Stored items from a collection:
■ ■ ■ ■ ■ ■ ■

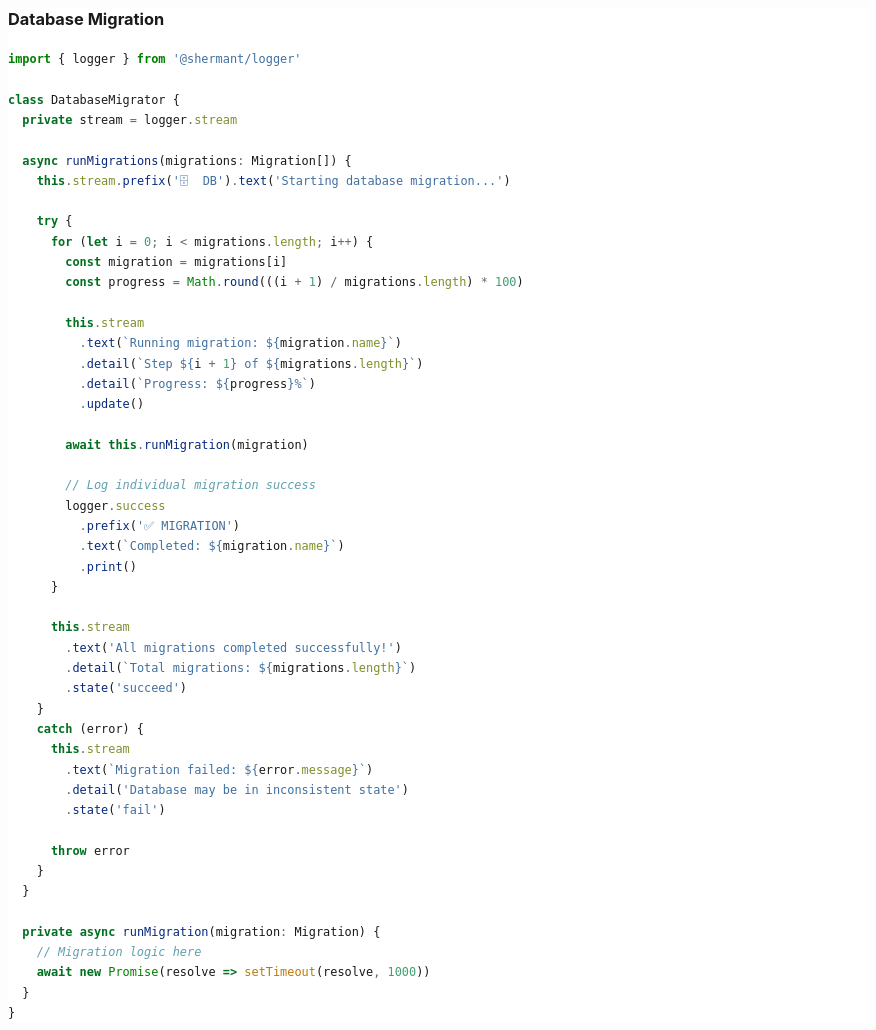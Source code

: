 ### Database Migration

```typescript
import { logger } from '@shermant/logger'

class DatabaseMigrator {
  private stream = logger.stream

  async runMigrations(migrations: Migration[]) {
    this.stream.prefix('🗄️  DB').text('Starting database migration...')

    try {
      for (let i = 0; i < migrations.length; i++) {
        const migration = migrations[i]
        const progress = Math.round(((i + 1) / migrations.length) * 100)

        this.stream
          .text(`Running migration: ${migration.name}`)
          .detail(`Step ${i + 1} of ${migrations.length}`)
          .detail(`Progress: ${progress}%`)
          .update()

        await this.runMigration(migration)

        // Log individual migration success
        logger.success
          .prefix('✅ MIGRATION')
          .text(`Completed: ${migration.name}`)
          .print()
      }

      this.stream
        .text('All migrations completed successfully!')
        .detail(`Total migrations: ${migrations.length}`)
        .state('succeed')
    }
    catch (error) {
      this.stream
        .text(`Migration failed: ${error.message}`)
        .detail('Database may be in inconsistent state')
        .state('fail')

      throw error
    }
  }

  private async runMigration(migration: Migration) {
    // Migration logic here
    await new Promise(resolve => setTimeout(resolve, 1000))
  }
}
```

■ ■ ■ ■ ■ ■ ■

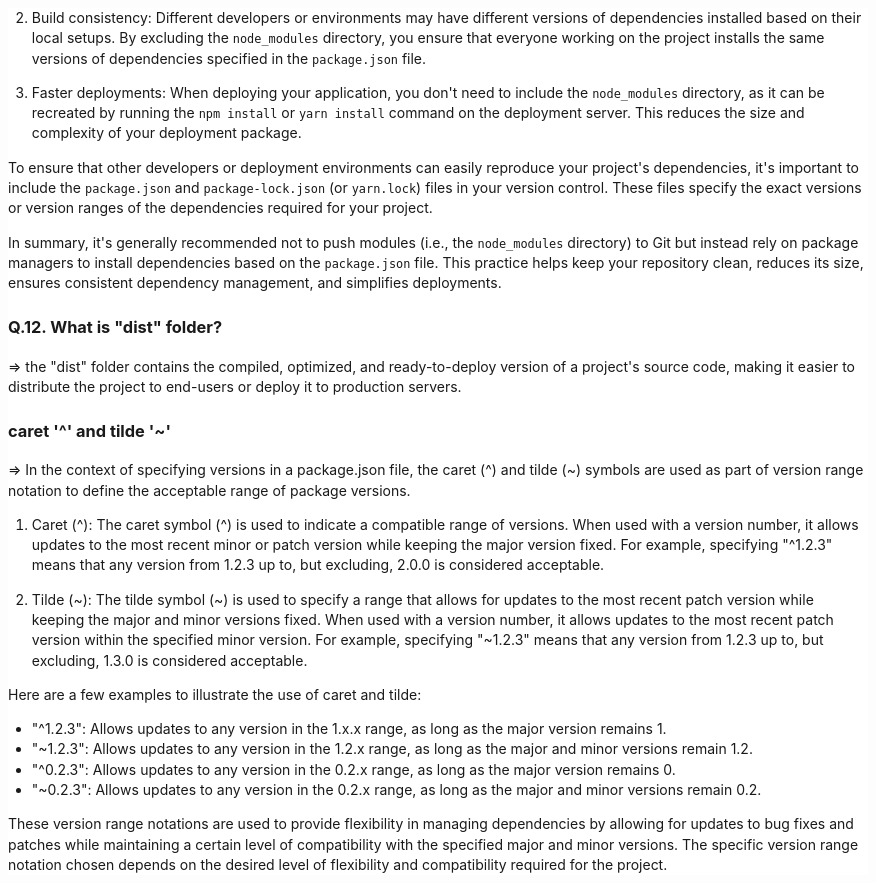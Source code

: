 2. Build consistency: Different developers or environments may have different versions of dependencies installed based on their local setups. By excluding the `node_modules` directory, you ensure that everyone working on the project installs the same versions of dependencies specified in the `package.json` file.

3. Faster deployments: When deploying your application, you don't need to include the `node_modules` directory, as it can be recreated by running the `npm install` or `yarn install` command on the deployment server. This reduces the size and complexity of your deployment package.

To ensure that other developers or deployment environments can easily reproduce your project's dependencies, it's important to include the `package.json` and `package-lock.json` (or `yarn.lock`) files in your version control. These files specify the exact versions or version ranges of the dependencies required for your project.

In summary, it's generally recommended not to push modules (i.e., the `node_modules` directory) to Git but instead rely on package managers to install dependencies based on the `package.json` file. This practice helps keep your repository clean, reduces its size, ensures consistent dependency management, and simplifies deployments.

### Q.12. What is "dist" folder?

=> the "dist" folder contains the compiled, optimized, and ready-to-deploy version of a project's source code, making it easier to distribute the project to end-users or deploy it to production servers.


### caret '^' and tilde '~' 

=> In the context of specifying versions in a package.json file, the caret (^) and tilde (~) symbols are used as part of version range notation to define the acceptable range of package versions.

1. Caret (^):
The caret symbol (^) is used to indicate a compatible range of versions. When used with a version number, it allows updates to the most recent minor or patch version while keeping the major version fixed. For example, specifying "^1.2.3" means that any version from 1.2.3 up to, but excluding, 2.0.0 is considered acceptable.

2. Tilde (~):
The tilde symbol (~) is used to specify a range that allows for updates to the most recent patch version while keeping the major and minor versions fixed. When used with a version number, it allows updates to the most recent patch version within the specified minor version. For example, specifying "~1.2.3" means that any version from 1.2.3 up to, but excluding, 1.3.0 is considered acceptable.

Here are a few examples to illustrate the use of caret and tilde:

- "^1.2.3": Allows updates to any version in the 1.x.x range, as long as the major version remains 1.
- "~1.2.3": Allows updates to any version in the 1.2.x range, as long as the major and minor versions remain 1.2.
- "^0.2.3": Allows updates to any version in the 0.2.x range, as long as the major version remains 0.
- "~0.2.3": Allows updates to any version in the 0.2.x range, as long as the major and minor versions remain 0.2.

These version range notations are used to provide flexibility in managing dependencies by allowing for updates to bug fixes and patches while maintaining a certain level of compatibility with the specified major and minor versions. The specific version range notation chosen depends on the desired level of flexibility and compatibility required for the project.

■ ■ ■ ■ ■ ■ ■

_Task objective:_ From the records above, print only the lines between the one holding "### caret '^' and tilde '~'" and the one holding "versions remain 0.2.", inclusive, exactly as they stand.

_Solution to this exercise:_
### caret '^' and tilde '~' 

=> In the context of specifying versions in a package.json file, the caret (^) and tilde (~) symbols are used as part of version range notation to define the acceptable range of package versions.

1. Caret (^):
The caret symbol (^) is used to indicate a compatible range of versions. When used with a version number, it allows updates to the most recent minor or patch version while keeping the major version fixed. For example, specifying "^1.2.3" means that any version from 1.2.3 up to, but excluding, 2.0.0 is considered acceptable.

2. Tilde (~):
The tilde symbol (~) is used to specify a range that allows for updates to the most recent patch version while keeping the major and minor versions fixed. When used with a version number, it allows updates to the most recent patch version within the specified minor version. For example, specifying "~1.2.3" means that any version from 1.2.3 up to, but excluding, 1.3.0 is considered acceptable.

Here are a few examples to illustrate the use of caret and tilde:

- "^1.2.3": Allows updates to any version in the 1.x.x range, as long as the major version remains 1.
- "~1.2.3": Allows updates to any version in the 1.2.x range, as long as the major and minor versions remain 1.2.
- "^0.2.3": Allows updates to any version in the 0.2.x range, as long as the major version remains 0.
- "~0.2.3": Allows updates to any version in the 0.2.x range, as long as the major and minor versions remain 0.2.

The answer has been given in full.